« On voyage mieux dans le souvenir des autres .»
Est-ce à dire qu'on marche sur leurs traces, qu'on met ses pas dans leurs mots ? Ses mots dans leurs pas. Ce que fait Jean-Jacques Salgon avec René Caillié ou Rimbaud. Que c'est dans leurs livres que nous avons appris l'ailleurs, découvert l'autre qui vivait en nous, que c'est de cela que nous avons la nostalgie, le désir, que c'est ce qui nous pousse à partir ? À écrire. Pour tenter de les retrouver : de se retrouver. Que c'est cela, l'exotisme ?
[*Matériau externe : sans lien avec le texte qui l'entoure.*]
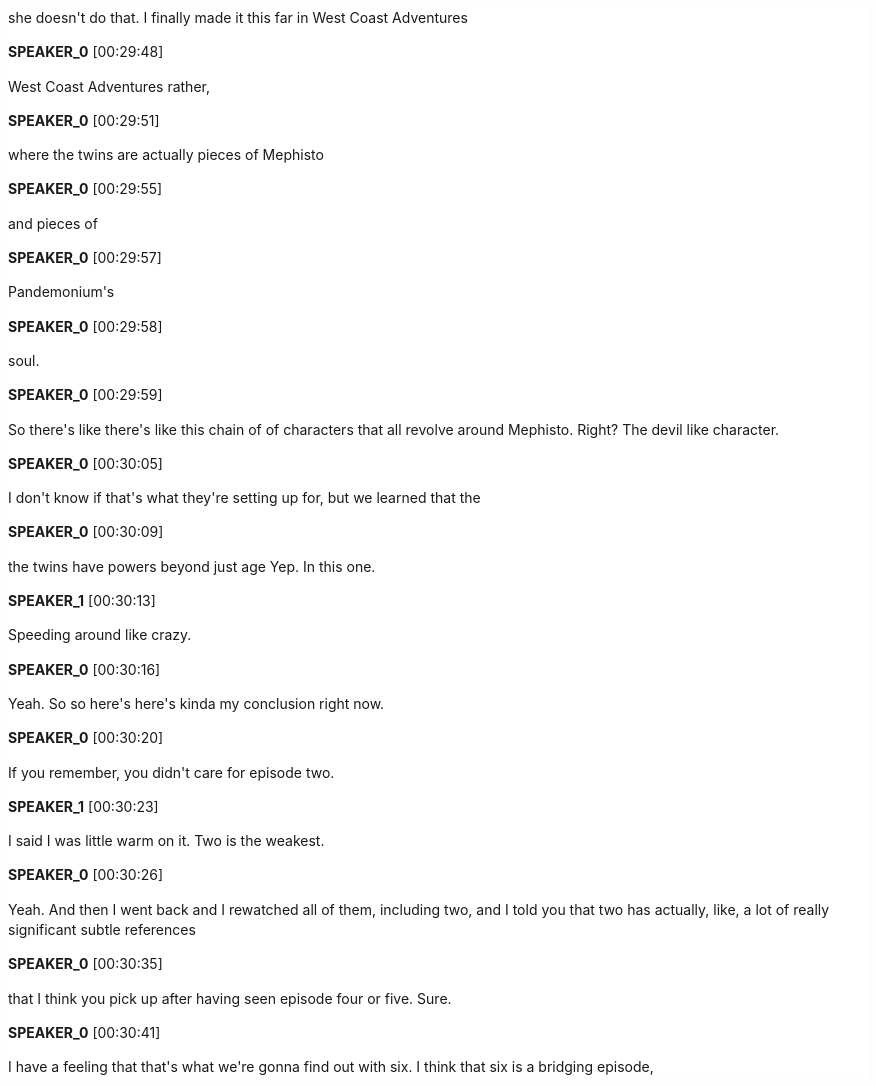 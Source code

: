 she doesn't do that. I finally made it this far in West Coast Adventures

**SPEAKER_0** [00:29:48]

West Coast Adventures rather,

**SPEAKER_0** [00:29:51]

where the twins are actually pieces of Mephisto

**SPEAKER_0** [00:29:55]

and pieces of

**SPEAKER_0** [00:29:57]

Pandemonium's

**SPEAKER_0** [00:29:58]

soul.

**SPEAKER_0** [00:29:59]

So there's like there's like this chain of of characters that all revolve around Mephisto. Right? The devil like character.

**SPEAKER_0** [00:30:05]

I don't know if that's what they're setting up for, but we learned that the

**SPEAKER_0** [00:30:09]

the twins have powers beyond just age Yep. In this one.

**SPEAKER_1** [00:30:13]

Speeding around like crazy.

**SPEAKER_0** [00:30:16]

Yeah. So so here's here's kinda my conclusion right now.

**SPEAKER_0** [00:30:20]

If you remember, you didn't care for episode two.

**SPEAKER_1** [00:30:23]

I said I was little warm on it. Two is the weakest.

**SPEAKER_0** [00:30:26]

Yeah. And then I went back and I rewatched all of them, including two, and I told you that two has actually, like, a lot of really significant subtle references

**SPEAKER_0** [00:30:35]

that I think you pick up after having seen episode four or five. Sure.

**SPEAKER_0** [00:30:41]

I have a feeling that that's what we're gonna find out with six. I think that six is a bridging episode,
Cette phrase anticipe-t-elle notre disparition ? Est-elle invitation, non pas au voyage, mais à rester ? Comme trace. Comme souvenir. À continuer à vivre dans la mémoire de ceux qui nous survivront. À vivre à travers eux. Faut-il compter sur la Postérité, s'en remettre totalement à elle ? Faut-il comprendre que c'est seulement où nous ne serons plus, quand nous ne serons plus, quand de nous il ne restera plus que quelques livres, que tout commence ? Quand d'autres nous liront. Rassembleront les membres épars du poète. Ou simplement chercheront qui se cache derrière ce titre qui les a accrochés. Parce qu'il dit que tout est présent, même le passé. Et que tout est cadeau aussi. Comme ceci, qu'on peut lire comme on cueille le jour :
« Voyager, c'est une façon de dire : ma vie ne ressemble à rien, elle n'a pas encore eu lieu. Rares sont ceux qui parviennent ainsi à se tenir longtemps à l'écart d'eux-mêmes. Tout Rimbaud finit par trouver son Abyssinie. »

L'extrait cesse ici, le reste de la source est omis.